(Rendered images with source text)

· · ·

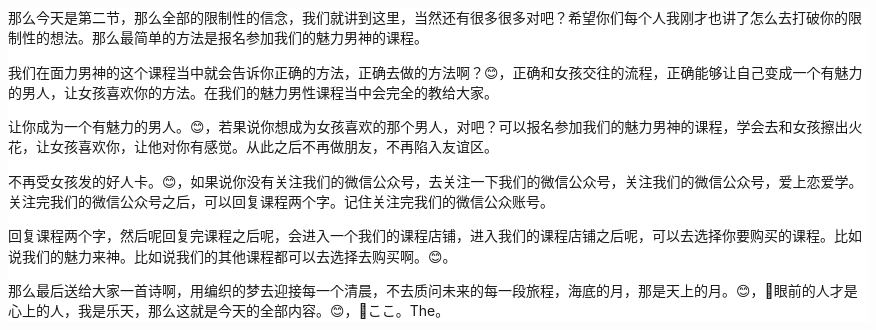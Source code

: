 那么今天是第二节，那么全部的限制性的信念，我们就讲到这里，当然还有很多很多对吧？希望你们每个人我刚才也讲了怎么去打破你的限制性的想法。那么最简单的方法是报名参加我们的魅力男神的课程。

我们在面力男神的这个课程当中就会告诉你正确的方法，正确去做的方法啊？😊，正确和女孩交往的流程，正确能够让自己变成一个有魅力的男人，让女孩喜欢你的方法。在我们的魅力男性课程当中会完全的教给大家。

让你成为一个有魅力的男人。😊，若果说你想成为女孩喜欢的那个男人，对吧？可以报名参加我们的魅力男神的课程，学会去和女孩擦出火花，让女孩喜欢你，让他对你有感觉。从此之后不再做朋友，不再陷入友谊区。

不再受女孩发的好人卡。😊，如果说你没有关注我们的微信公众号，去关注一下我们的微信公众号，关注我们的微信公众号，爱上恋爱学。关注完我们的微信公众号之后，可以回复课程两个字。记住关注完我们的微信公众账号。

回复课程两个字，然后呢回复完课程之后呢，会进入一个我们的课程店铺，进入我们的课程店铺之后呢，可以去选择你要购买的课程。比如说我们的魅力来神。比如说我们的其他课程都可以去选择去购买啊。😊。

那么最后送给大家一首诗啊，用编织的梦去迎接每一个清晨，不去质问未来的每一段旅程，海底的月，那是天上的月。😊，🎼眼前的人才是心上的人，我是乐天，那么这就是今天的全部内容。😊，🎼ここ。The。

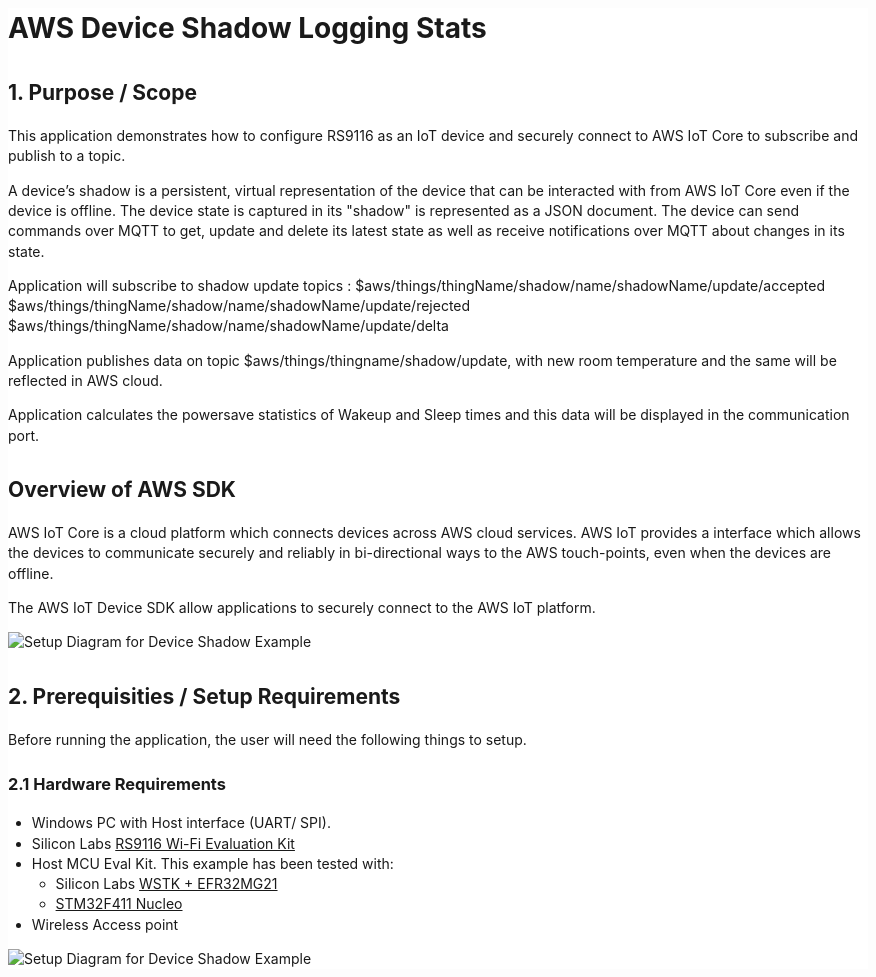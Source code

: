 # AWS Device Shadow Logging Stats

## 1. Purpose / Scope

This application demonstrates how to configure RS9116 as an IoT device and securely connect to AWS IoT Core to subscribe and publish to a topic.

A device’s shadow is a persistent, virtual representation of the device that can be interacted with from AWS IoT Core even if the device is offline.
The device state is captured in its "shadow" is represented as a JSON document.
The device can send commands over MQTT to get, update and delete its latest state as well as receive notifications over MQTT about changes in its state.

Application will subscribe to shadow update topics :
$aws/things/thingName/shadow/name/shadowName/update/accepted
$aws/things/thingName/shadow/name/shadowName/update/rejected
$aws/things/thingName/shadow/name/shadowName/update/delta

Application publishes data on topic $aws/things/thingname/shadow/update, with new room temperature and the same will be reflected in AWS cloud.

Application calculates the powersave statistics of Wakeup and Sleep times and this data will be displayed in the communication port.

## Overview of AWS SDK

AWS IoT Core is a cloud platform which connects devices across AWS cloud services. AWS IoT provides a interface which allows the devices to communicate securely and reliably in bi-directional ways to the AWS touch-points, even when the devices are offline.

The AWS IoT Device SDK allow applications to securely connect to the AWS IoT platform.

   ![Setup Diagram for Device Shadow Example](resources/readme/image431a.png)

## 2. Prerequisities / Setup Requirements

Before running the application, the user will need the following things to setup.

### 2.1 Hardware Requirements 
  
* Windows PC with Host interface (UART/ SPI). 
* Silicon Labs [RS9116 Wi-Fi Evaluation Kit](https://www.silabs.com/development-tools/wireless/wi-fi/rs9116x-sb-evk-development-kit)
* Host MCU Eval Kit. This example has been tested with:
  - Silicon Labs [WSTK + EFR32MG21](https://www.silabs.com/development-tools/wireless/efr32xg21-bluetooth-starter-kit)
  - [STM32F411 Nucleo](https://st.com/)
* Wireless Access point

![Setup Diagram for Device Shadow Example](resources/readme/image91.png)

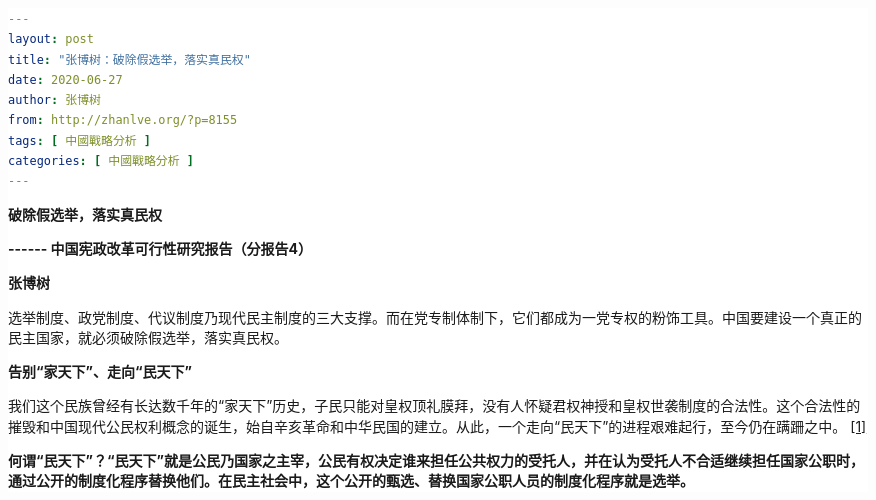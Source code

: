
 ```yaml
---
layout: post
title: "张博树：破除假选举，落实真民权"
date: 2020-06-27
author: 张博树
from: http://zhanlve.org/?p=8155
tags: [ 中國戰略分析 ]
categories: [ 中國戰略分析 ]
---
```


<div id="entry">
 <div class="at-above-post addthis_tool" data-url="http://zhanlve.org/?p=8155">
 </div>
 <p>
 </p>
 <p>
  <strong>
   破除假选举，落实真民权
  </strong>
 </p>
 <p>
  <strong>
   ------
  </strong>
  <strong>
   中国宪政改革可行性研究报告（分报告4）
  </strong>
 </p>
 <p>
 </p>
 <p>
  <strong>
   张博树
  </strong>
 </p>
 <p>
 </p>
 <p>
 </p>
 <p>
  选举制度、政党制度、代议制度乃现代民主制度的三大支撑。而在党专制体制下，它们都成为一党专权的粉饰工具。中国要建设一个真正的民主国家，就必须破除假选举，落实真民权。
 </p>
 <p>
 </p>
 <p>
  <strong>
   告别“家天下”、走向“民天下”
  </strong>
 </p>
 <p>
 </p>
 <p>
  我们这个民族曾经有长达数千年的“家天下”历史，子民只能对皇权顶礼膜拜，没有人怀疑君权神授和皇权世袭制度的合法性。这个合法性的摧毁和中国现代公民权利概念的诞生，始自辛亥革命和中华民国的建立。从此，一个走向“民天下”的进程艰难起行，至今仍在蹒跚之中。
  <a href="#_ftn1" name="_ftnref1">
   [1]
  </a>
 </p>
 <p>
  <strong>
   何谓“民天下”？“民天下”就是公民乃国家之主宰，公民有权决定谁来担任公共权力的受托人，并在认为受托人不合适继续担任国家公职时，通过公开的制度化程序替换他们。在民主社会中，这个公开的甄选、替换国家公职人员的制度化程序就是选举。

· · ·

WHAT THE TASK REQUIRES =
Throughout the data above, report every line that contains the string "zhanlve".

OUTPUT FOR THIS EXERCISE =
from: http://zhanlve.org/?p=8155
 <div class="at-above-post addthis_tool" data-url="http://zhanlve.org/?p=8155">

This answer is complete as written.